▶ _TASK PROMPT_: Look through the records below, and copy out every line that holds the string "start".

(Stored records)
☆ ☆ ☆

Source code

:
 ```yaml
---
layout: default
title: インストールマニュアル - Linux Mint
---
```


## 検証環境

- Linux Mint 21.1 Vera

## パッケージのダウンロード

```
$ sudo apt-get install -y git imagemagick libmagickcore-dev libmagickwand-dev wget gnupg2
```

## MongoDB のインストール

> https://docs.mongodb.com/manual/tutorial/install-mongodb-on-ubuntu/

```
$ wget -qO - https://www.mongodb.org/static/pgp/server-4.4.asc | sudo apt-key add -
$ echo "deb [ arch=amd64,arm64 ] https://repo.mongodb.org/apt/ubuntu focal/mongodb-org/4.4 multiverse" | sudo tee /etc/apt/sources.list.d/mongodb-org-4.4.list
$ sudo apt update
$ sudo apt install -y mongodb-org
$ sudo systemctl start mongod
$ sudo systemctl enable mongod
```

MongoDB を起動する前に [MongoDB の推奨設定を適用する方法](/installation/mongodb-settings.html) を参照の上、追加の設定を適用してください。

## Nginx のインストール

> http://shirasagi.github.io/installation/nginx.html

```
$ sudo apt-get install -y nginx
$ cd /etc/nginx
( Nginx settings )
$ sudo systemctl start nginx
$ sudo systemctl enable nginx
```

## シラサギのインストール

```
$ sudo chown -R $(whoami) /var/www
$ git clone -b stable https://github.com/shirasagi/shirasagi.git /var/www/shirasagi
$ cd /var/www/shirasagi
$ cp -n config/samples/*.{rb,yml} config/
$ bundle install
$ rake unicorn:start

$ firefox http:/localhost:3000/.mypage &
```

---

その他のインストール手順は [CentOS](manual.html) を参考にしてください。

☆ ☆ ☆

▶ _RESPONSE AREA_:
$ sudo systemctl start mongod
$ sudo systemctl start nginx
$ rake unicorn:start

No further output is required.